About this exercise.
Pictures are not part of the copy. Reproduce all the records exactly.

Information shown.
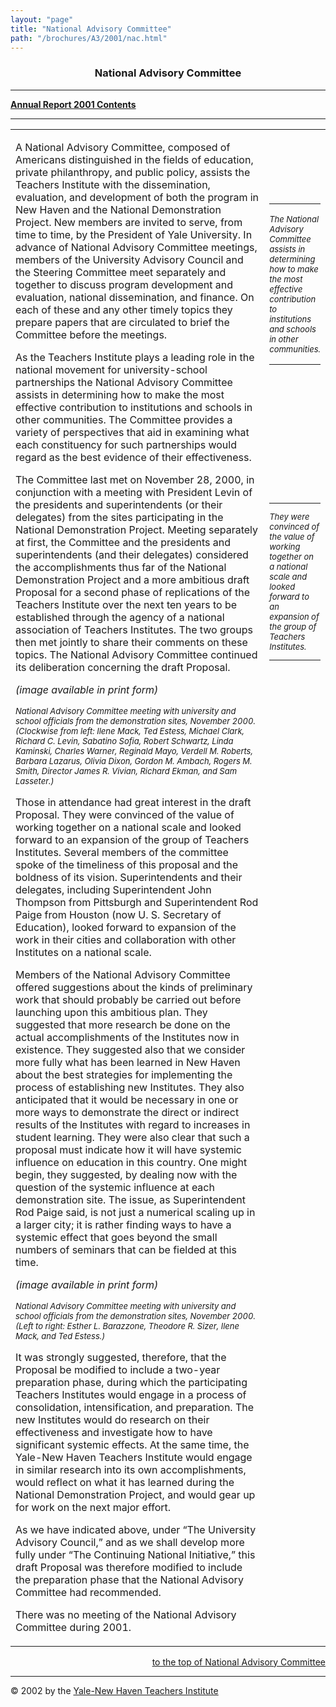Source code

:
 ```yaml
---
layout: "page"
title: "National Advisory Committee"
path: "/brochures/A3/2001/nac.html"
---
```

<main>
<center><a name="top"><b><h3>National Advisory Committee</h3></b></a></center>
<hr/>
<b><a href="index.html">Annual Report 2001 Contents</a>
</b>
<hr/>
<table cellpadding="2">
<tbody><tr>
<td width="85%">
<p>A National Advisory Committee, composed of Americans distinguished in the fields of education, private philanthropy, and public policy, assists the Teachers Institute with the dissemination, evaluation, and development of both the program in New Haven and the National Demonstration Project. New members are invited to serve, from time to time, by the President of Yale University. In advance of National Advisory Committee meetings, members of the University Advisory Council and the Steering Committee meet separately and together to discuss program development and evaluation, national dissemination, and finance. On each of these and any other timely topics they prepare papers that are circulated to brief the Committee before the meetings.
</p>
<p>As the Teachers Institute plays a leading role in the national movement for university-school partnerships the National Advisory Committee assists in determining how to make the most effective contribution to institutions and schools in other communities. The Committee provides a variety of perspectives that aid in examining what each constituency for such partnerships would regard as the best evidence of their effectiveness.
</p>
<p>The Committee last met on November 28, 2000, in conjunction with a meeting with President Levin of the presidents and superintendents (or their delegates) from the sites participating in the National Demonstration Project. Meeting separately at first, the Committee and the presidents and superintendents (and their delegates) considered the accomplishments thus far of the National Demonstration Project and a more ambitious draft Proposal for a second phase of replications of the Teachers Institute over the next ten years to be established through the agency of a national association of Teachers Institutes. The two groups then met jointly to share their comments on these topics. The National Advisory Committee continued its deliberation concerning the draft Proposal.
</p>
<!-- IMAGE CAPTION BELOW -->
<p><i>(image available in print form)</i>
</p><p><font size="-1"><i>National Advisory Committee meeting with university and school officials from the demonstration sites, November 2000. (Clockwise from left: Ilene Mack, Ted Estess, Michael Clark, Richard C. Levin, Sabatino Sofia, Robert Schwartz, Linda Kaminski, Charles Warner, Reginald Mayo, Verdell M. Roberts, Barbara Lazarus, Olivia Dixon, Gordon M. Ambach, Rogers M. Smith, Director James R. Vivian, Richard Ekman, and Sam Lasseter.)
</i></font>
</p><p>Those in attendance had great interest in the draft Proposal. They were convinced of the value of working together on a national scale and looked forward to an expansion of the group of Teachers Institutes. Several members of the committee spoke of the timeliness of this proposal and the boldness of its vision. Superintendents and their delegates, including Superintendent John Thompson from Pittsburgh and Superintendent Rod Paige from Houston (now U. S. Secretary of Education), looked forward to expansion of the work in their cities and collaboration with other Institutes on a national scale.
</p>
<p>Members of the National Advisory Committee offered suggestions about the kinds of preliminary work that should probably be carried out before launching upon this ambitious plan. They suggested that more research be done on the actual accomplishments of the Institutes now in existence. They suggested also that we consider more fully what has been learned in New Haven about the best strategies for implementing the process of establishing new Institutes. They also anticipated that it would be necessary in one or more ways to demonstrate the direct or indirect results of the Institutes with regard to increases in student learning. They were also clear that such a proposal must indicate how it will have systemic influence on education in this country. One might begin, they suggested, by dealing now with the question of the systemic influence at each demonstration site. The issue, as Superintendent Rod Paige said, is not just a numerical scaling up in a larger city; it is rather finding ways to have a systemic effect that goes beyond the small numbers of seminars that can be fielded at this time.
</p>
<!-- IMAGE CAPTION BELOW -->
<p><i>(image available in print form)</i>
</p><p><font size="-1"><i>National Advisory Committee meeting with university and school officials from the demonstration sites, November 2000. (Left to right: Esther L. Barazzone, Theodore R. Sizer, Ilene Mack, and Ted Estess.)
</i></font>
</p><p>It was strongly suggested, therefore, that the Proposal be modified to include a two-year preparation phase, during which the participating Teachers Institutes would engage in a process of consolidation, intensification, and preparation. The new Institutes would do research on their effectiveness and investigate how to have significant systemic effects. At the same time, the Yale-New Haven Teachers Institute would engage in similar research into its own accomplishments, would reflect on what it has learned during the National Demonstration Project, and would gear up for work on the next major effort.
</p>
<p>As we have indicated above, under “The University Advisory Council,” and as we shall develop more fully under “The Continuing National Initiative,” this draft Proposal was therefore modified to include the preparation phase that the National Advisory Committee had recommended.
</p>
<p>There was no meeting of the National Advisory Committee during 2001.
</p>
</td>
<!-- CALLOUT/SIDEBAR BELOW -->
<td valign="top">
<br/>
<br/>
<br/>
<br/>
<br/>
<hr/>
<i><font size="-1">The National Advisory Committee assists in determining how to make the most effective contribution to institutions and schools in other communities.</font></i>
<hr/>
<font size="-1"><br/>
<br/>
<br/>
<br/>
<br/>
<br/>
<br/>
<br/>
<br/>
<br/>
<br/>
<br/>
<hr/>
<i><font size="-1">They were convinced of the value of working together on a national scale and looked forward to an expansion of the group of Teachers Institutes.</font></i>
<hr/>
</font></td>
</tr>
</tbody></table>
<div align="RIGHT"><a href="#top">to the top of National Advisory Committee</a></div>
<hr/>
© 2002 by the <a href="..\..\..\">Yale-New Haven Teachers Institute</a>
</main>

Answer space.
Source code

:
 ```yaml
---
layout: "page"
title: "National Advisory Committee"
path: "/brochures/A3/2001/nac.html"
---
```

<main>
<center><a name="top"><b><h3>National Advisory Committee</h3></b></a></center>
<hr/>
<b><a href="index.html">Annual Report 2001 Contents</a>
</b>
<hr/>
<table cellpadding="2">
<tbody><tr>
<td width="85%">
<p>A National Advisory Committee, composed of Americans distinguished in the fields of education, private philanthropy, and public policy, assists the Teachers Institute with the dissemination, evaluation, and development of both the program in New Haven and the National Demonstration Project. New members are invited to serve, from time to time, by the President of Yale University. In advance of National Advisory Committee meetings, members of the University Advisory Council and the Steering Committee meet separately and together to discuss program development and evaluation, national dissemination, and finance. On each of these and any other timely topics they prepare papers that are circulated to brief the Committee before the meetings.
</p>
<p>As the Teachers Institute plays a leading role in the national movement for university-school partnerships the National Advisory Committee assists in determining how to make the most effective contribution to institutions and schools in other communities. The Committee provides a variety of perspectives that aid in examining what each constituency for such partnerships would regard as the best evidence of their effectiveness.
</p>
<p>The Committee last met on November 28, 2000, in conjunction with a meeting with President Levin of the presidents and superintendents (or their delegates) from the sites participating in the National Demonstration Project. Meeting separately at first, the Committee and the presidents and superintendents (and their delegates) considered the accomplishments thus far of the National Demonstration Project and a more ambitious draft Proposal for a second phase of replications of the Teachers Institute over the next ten years to be established through the agency of a national association of Teachers Institutes. The two groups then met jointly to share their comments on these topics. The National Advisory Committee continued its deliberation concerning the draft Proposal.
</p>
<!-- IMAGE CAPTION BELOW -->
<p><i>(image available in print form)</i>
</p><p><font size="-1"><i>National Advisory Committee meeting with university and school officials from the demonstration sites, November 2000. (Clockwise from left: Ilene Mack, Ted Estess, Michael Clark, Richard C. Levin, Sabatino Sofia, Robert Schwartz, Linda Kaminski, Charles Warner, Reginald Mayo, Verdell M. Roberts, Barbara Lazarus, Olivia Dixon, Gordon M. Ambach, Rogers M. Smith, Director James R. Vivian, Richard Ekman, and Sam Lasseter.)
</i></font>
</p><p>Those in attendance had great interest in the draft Proposal. They were convinced of the value of working together on a national scale and looked forward to an expansion of the group of Teachers Institutes. Several members of the committee spoke of the timeliness of this proposal and the boldness of its vision. Superintendents and their delegates, including Superintendent John Thompson from Pittsburgh and Superintendent Rod Paige from Houston (now U. S. Secretary of Education), looked forward to expansion of the work in their cities and collaboration with other Institutes on a national scale.
</p>
<p>Members of the National Advisory Committee offered suggestions about the kinds of preliminary work that should probably be carried out before launching upon this ambitious plan. They suggested that more research be done on the actual accomplishments of the Institutes now in existence. They suggested also that we consider more fully what has been learned in New Haven about the best strategies for implementing the process of establishing new Institutes. They also anticipated that it would be necessary in one or more ways to demonstrate the direct or indirect results of the Institutes with regard to increases in student learning. They were also clear that such a proposal must indicate how it will have systemic influence on education in this country. One might begin, they suggested, by dealing now with the question of the systemic influence at each demonstration site. The issue, as Superintendent Rod Paige said, is not just a numerical scaling up in a larger city; it is rather finding ways to have a systemic effect that goes beyond the small numbers of seminars that can be fielded at this time.
</p>
<!-- IMAGE CAPTION BELOW -->
<p><i>(image available in print form)</i>
</p><p><font size="-1"><i>National Advisory Committee meeting with university and school officials from the demonstration sites, November 2000. (Left to right: Esther L. Barazzone, Theodore R. Sizer, Ilene Mack, and Ted Estess.)
</i></font>
</p><p>It was strongly suggested, therefore, that the Proposal be modified to include a two-year preparation phase, during which the participating Teachers Institutes would engage in a process of consolidation, intensification, and preparation. The new Institutes would do research on their effectiveness and investigate how to have significant systemic effects. At the same time, the Yale-New Haven Teachers Institute would engage in similar research into its own accomplishments, would reflect on what it has learned during the National Demonstration Project, and would gear up for work on the next major effort.
</p>
<p>As we have indicated above, under “The University Advisory Council,” and as we shall develop more fully under “The Continuing National Initiative,” this draft Proposal was therefore modified to include the preparation phase that the National Advisory Committee had recommended.
</p>
<p>There was no meeting of the National Advisory Committee during 2001.
</p>
</td>
<!-- CALLOUT/SIDEBAR BELOW -->
<td valign="top">
<br/>
<br/>
<br/>
<br/>
<br/>
<hr/>
<i><font size="-1">The National Advisory Committee assists in determining how to make the most effective contribution to institutions and schools in other communities.</font></i>
<hr/>
<font size="-1"><br/>
<br/>
<br/>
<br/>
<br/>
<br/>
<br/>
<br/>
<br/>
<br/>
<br/>
<br/>
<hr/>
<i><font size="-1">They were convinced of the value of working together on a national scale and looked forward to an expansion of the group of Teachers Institutes.</font></i>
<hr/>
</font></td>
</tr>
</tbody></table>
<div align="RIGHT"><a href="#top">to the top of National Advisory Committee</a></div>
<hr/>
© 2002 by the <a href="..\..\..\">Yale-New Haven Teachers Institute</a>
</main>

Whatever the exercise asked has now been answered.